+++ DATA SUPPLIED

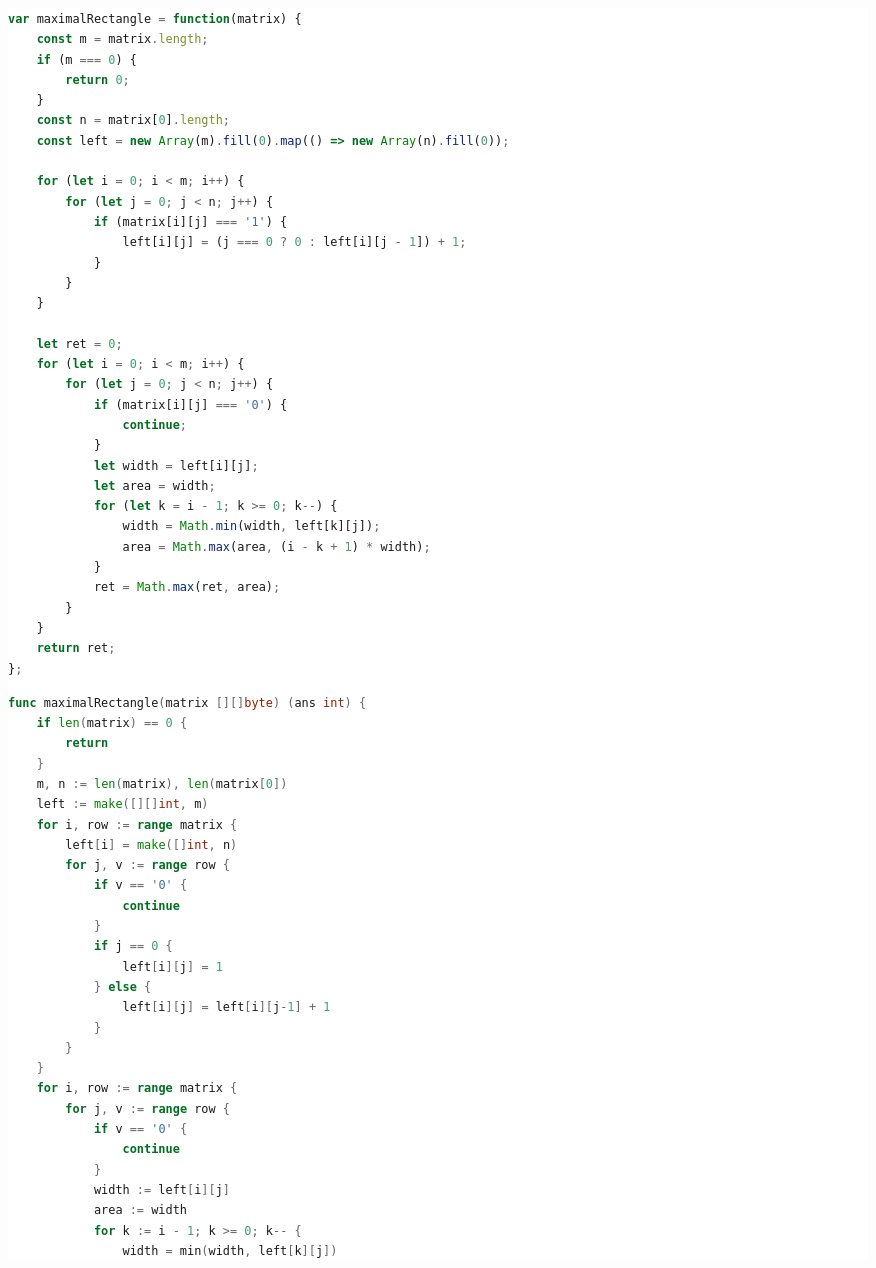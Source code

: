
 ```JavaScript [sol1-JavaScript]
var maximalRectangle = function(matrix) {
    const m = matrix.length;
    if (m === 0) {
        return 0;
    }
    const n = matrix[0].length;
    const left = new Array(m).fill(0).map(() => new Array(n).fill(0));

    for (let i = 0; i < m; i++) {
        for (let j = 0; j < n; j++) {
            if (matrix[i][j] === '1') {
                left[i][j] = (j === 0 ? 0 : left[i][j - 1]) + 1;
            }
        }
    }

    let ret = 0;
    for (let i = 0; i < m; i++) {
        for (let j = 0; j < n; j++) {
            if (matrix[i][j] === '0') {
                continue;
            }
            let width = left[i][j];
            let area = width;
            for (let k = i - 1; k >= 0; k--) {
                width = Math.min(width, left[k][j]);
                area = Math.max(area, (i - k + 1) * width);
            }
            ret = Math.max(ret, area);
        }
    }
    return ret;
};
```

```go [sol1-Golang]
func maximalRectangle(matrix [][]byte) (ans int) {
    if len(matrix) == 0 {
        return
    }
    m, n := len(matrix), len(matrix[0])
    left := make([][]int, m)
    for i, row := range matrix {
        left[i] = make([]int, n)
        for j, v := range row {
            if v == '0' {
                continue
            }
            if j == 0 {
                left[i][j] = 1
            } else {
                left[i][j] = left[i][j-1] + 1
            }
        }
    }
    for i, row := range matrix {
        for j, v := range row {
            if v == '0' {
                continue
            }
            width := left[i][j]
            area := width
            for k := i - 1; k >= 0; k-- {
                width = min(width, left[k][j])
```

++++++

* [EXERCISE DIRECTIONS] Read the listing above, then copy every line that includes the string "Math".

* [TASK RESPONSE]
                width = Math.min(width, left[k][j]);
                area = Math.max(area, (i - k + 1) * width);
            ret = Math.max(ret, area);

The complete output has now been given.